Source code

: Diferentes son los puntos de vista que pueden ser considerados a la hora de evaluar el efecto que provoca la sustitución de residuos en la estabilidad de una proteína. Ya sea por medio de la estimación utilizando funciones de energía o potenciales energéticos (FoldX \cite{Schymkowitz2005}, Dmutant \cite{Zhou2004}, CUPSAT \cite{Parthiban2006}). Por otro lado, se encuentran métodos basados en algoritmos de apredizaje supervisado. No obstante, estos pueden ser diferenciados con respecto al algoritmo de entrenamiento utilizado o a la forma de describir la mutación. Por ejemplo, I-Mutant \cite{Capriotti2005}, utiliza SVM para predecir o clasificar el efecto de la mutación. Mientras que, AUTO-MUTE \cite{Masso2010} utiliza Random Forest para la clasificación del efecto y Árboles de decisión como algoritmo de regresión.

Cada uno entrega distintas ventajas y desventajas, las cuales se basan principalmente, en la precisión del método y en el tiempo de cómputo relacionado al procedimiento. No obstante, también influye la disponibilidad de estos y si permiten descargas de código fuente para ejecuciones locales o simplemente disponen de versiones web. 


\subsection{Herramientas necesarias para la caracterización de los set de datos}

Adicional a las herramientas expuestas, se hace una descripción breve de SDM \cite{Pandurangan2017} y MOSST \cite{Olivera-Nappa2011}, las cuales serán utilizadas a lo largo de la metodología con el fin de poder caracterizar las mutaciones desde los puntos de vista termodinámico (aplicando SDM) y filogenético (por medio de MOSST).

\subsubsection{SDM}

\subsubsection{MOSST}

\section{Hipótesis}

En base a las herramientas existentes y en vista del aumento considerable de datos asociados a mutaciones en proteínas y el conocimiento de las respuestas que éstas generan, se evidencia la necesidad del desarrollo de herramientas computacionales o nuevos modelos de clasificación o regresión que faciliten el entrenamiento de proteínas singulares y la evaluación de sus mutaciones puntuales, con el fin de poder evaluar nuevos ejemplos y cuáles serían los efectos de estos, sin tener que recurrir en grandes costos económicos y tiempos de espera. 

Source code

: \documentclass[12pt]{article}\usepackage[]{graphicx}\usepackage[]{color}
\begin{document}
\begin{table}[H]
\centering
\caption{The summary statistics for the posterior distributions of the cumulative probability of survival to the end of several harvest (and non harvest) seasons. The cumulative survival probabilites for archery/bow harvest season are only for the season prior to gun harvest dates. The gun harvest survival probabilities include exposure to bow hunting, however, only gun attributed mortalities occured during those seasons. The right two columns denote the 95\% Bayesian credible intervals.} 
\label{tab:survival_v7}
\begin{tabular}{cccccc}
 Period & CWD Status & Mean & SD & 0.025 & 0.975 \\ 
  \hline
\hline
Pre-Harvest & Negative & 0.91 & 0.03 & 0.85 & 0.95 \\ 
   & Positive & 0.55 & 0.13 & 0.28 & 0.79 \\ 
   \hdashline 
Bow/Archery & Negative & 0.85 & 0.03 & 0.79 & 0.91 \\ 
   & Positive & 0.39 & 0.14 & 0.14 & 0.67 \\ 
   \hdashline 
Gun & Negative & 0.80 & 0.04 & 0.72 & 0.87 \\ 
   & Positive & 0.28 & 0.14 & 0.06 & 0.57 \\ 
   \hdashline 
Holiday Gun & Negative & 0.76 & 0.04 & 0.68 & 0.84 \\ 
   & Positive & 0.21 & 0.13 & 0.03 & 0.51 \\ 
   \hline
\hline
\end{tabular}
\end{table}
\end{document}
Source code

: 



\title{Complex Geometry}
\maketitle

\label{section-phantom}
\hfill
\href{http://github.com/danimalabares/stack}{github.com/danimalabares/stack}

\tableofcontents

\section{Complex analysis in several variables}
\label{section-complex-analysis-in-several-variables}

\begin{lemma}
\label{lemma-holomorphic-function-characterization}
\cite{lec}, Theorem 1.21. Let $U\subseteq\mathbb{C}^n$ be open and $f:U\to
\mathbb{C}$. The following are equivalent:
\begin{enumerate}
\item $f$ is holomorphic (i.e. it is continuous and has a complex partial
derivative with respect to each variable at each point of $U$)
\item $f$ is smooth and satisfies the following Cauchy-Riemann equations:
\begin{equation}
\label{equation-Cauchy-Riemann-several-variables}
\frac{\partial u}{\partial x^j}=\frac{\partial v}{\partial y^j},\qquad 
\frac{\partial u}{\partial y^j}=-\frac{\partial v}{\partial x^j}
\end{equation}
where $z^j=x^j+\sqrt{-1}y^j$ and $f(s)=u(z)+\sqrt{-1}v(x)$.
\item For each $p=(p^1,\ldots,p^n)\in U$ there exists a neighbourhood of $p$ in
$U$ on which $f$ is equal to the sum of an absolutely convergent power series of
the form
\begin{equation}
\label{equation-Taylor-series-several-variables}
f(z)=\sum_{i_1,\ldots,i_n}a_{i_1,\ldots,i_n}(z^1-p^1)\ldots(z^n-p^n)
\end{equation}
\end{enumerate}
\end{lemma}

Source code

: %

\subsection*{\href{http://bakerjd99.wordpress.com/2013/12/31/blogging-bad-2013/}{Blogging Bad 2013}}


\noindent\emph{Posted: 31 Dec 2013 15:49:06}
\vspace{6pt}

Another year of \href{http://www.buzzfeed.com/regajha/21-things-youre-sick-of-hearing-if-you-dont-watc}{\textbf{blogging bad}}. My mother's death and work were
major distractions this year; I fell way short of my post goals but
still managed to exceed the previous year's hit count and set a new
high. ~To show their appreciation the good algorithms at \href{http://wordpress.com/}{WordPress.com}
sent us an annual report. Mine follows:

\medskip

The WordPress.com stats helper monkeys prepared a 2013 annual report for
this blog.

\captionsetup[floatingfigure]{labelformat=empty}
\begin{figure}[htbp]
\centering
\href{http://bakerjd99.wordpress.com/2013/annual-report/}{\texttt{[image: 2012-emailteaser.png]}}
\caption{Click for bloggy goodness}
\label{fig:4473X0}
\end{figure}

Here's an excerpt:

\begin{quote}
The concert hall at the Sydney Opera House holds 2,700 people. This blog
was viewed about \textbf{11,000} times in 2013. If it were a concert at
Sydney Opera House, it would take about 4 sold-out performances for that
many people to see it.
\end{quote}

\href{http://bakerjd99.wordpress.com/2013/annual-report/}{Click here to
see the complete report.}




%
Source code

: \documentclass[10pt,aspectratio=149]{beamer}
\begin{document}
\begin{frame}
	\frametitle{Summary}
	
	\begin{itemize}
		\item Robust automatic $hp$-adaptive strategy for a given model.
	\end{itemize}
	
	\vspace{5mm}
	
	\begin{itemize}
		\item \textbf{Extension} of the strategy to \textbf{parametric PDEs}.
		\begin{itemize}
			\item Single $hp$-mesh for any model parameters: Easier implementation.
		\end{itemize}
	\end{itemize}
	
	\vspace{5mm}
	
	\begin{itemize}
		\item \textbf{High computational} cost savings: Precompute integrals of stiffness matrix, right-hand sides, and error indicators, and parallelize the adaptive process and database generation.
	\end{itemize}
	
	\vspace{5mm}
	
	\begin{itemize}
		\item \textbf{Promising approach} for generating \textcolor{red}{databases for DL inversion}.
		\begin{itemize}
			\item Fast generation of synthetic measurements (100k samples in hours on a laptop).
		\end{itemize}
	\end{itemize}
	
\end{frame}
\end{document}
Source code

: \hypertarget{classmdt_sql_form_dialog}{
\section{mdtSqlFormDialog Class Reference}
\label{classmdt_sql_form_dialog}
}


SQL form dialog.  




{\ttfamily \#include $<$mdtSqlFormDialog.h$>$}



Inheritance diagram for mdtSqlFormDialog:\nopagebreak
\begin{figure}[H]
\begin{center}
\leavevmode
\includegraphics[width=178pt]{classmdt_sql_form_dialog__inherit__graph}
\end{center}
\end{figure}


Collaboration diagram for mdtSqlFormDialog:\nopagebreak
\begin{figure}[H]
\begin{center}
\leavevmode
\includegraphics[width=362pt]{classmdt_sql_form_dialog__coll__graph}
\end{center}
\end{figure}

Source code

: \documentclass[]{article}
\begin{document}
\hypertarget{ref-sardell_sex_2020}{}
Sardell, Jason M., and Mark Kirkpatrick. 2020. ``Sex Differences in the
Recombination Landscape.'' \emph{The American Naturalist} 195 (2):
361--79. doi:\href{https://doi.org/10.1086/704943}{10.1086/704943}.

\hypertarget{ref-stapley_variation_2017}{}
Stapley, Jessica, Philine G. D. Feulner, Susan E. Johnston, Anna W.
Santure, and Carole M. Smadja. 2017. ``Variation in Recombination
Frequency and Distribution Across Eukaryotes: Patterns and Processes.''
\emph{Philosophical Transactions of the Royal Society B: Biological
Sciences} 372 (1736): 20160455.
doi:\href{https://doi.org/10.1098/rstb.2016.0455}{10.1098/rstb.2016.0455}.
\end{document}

* _Directions_
Where a line in the records above includes the string "concert", show it.

* _Solution to the exercise_
The concert hall at the Sydney Opera House holds 2,700 people. This blog
was viewed about \textbf{11,000} times in 2013. If it were a concert at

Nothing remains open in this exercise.